The job is to output each record again, character for character.

Collected data:
────────────────

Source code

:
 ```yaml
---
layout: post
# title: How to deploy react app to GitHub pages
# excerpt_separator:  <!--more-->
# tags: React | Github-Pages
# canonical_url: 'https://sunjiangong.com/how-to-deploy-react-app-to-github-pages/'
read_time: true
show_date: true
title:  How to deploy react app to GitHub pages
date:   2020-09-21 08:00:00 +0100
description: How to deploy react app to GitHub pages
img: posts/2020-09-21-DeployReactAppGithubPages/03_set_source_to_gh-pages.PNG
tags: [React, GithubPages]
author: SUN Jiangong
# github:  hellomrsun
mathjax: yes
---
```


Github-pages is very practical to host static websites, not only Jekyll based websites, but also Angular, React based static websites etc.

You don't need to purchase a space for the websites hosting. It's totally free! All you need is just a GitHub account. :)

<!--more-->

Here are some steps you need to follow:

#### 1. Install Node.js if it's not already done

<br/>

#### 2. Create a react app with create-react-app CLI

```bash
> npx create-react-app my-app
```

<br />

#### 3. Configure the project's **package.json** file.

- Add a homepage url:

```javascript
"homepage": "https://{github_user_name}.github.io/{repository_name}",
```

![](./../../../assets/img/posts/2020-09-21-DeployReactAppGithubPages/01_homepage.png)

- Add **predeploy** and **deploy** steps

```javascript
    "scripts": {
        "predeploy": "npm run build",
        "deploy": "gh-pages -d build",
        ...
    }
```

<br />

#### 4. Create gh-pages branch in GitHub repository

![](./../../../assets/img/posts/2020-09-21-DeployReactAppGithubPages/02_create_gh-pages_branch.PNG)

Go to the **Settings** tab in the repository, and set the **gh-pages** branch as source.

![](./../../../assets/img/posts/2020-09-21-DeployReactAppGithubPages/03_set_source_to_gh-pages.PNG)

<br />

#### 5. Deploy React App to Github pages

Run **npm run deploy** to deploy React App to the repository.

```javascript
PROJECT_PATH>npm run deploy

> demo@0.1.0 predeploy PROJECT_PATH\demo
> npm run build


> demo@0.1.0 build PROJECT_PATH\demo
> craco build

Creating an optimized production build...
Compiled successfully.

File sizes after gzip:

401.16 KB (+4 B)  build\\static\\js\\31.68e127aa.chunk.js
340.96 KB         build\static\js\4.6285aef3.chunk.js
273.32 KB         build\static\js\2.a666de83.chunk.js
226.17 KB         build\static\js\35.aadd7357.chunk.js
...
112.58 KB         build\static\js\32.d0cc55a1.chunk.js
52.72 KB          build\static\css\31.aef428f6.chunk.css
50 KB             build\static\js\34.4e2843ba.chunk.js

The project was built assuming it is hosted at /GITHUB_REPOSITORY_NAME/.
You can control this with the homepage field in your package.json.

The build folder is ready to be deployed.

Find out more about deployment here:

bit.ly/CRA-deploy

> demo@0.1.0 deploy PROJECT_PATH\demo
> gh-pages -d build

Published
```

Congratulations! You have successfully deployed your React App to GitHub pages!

────────────────

ANSWER TO THIS TASK:
Source code

:
 ```yaml
---
layout: post
# title: How to deploy react app to GitHub pages
# excerpt_separator:  <!--more-->
# tags: React | Github-Pages
# canonical_url: 'https://sunjiangong.com/how-to-deploy-react-app-to-github-pages/'
read_time: true
show_date: true
title:  How to deploy react app to GitHub pages
date:   2020-09-21 08:00:00 +0100
description: How to deploy react app to GitHub pages
img: posts/2020-09-21-DeployReactAppGithubPages/03_set_source_to_gh-pages.PNG
tags: [React, GithubPages]
author: SUN Jiangong
# github:  hellomrsun
mathjax: yes
---
```


Github-pages is very practical to host static websites, not only Jekyll based websites, but also Angular, React based static websites etc.

You don't need to purchase a space for the websites hosting. It's totally free! All you need is just a GitHub account. :)

<!--more-->

Here are some steps you need to follow:

#### 1. Install Node.js if it's not already done

<br/>

#### 2. Create a react app with create-react-app CLI

```bash
> npx create-react-app my-app
```

<br />

#### 3. Configure the project's **package.json** file.

- Add a homepage url:

```javascript
"homepage": "https://{github_user_name}.github.io/{repository_name}",
```

![](./../../../assets/img/posts/2020-09-21-DeployReactAppGithubPages/01_homepage.png)

- Add **predeploy** and **deploy** steps

```javascript
    "scripts": {
        "predeploy": "npm run build",
        "deploy": "gh-pages -d build",
        ...
    }
```

<br />

#### 4. Create gh-pages branch in GitHub repository

![](./../../../assets/img/posts/2020-09-21-DeployReactAppGithubPages/02_create_gh-pages_branch.PNG)

Go to the **Settings** tab in the repository, and set the **gh-pages** branch as source.

![](./../../../assets/img/posts/2020-09-21-DeployReactAppGithubPages/03_set_source_to_gh-pages.PNG)

<br />

#### 5. Deploy React App to Github pages

Run **npm run deploy** to deploy React App to the repository.

```javascript
PROJECT_PATH>npm run deploy

> demo@0.1.0 predeploy PROJECT_PATH\demo
> npm run build


> demo@0.1.0 build PROJECT_PATH\demo
> craco build

Creating an optimized production build...
Compiled successfully.

File sizes after gzip:

401.16 KB (+4 B)  build\\static\\js\\31.68e127aa.chunk.js
340.96 KB         build\static\js\4.6285aef3.chunk.js
273.32 KB         build\static\js\2.a666de83.chunk.js
226.17 KB         build\static\js\35.aadd7357.chunk.js
...
112.58 KB         build\static\js\32.d0cc55a1.chunk.js
52.72 KB          build\static\css\31.aef428f6.chunk.css
50 KB             build\static\js\34.4e2843ba.chunk.js

The project was built assuming it is hosted at /GITHUB_REPOSITORY_NAME/.
You can control this with the homepage field in your package.json.

The build folder is ready to be deployed.

Find out more about deployment here:

bit.ly/CRA-deploy

> demo@0.1.0 deploy PROJECT_PATH\demo
> gh-pages -d build

Published
```

Congratulations! You have successfully deployed your React App to GitHub pages!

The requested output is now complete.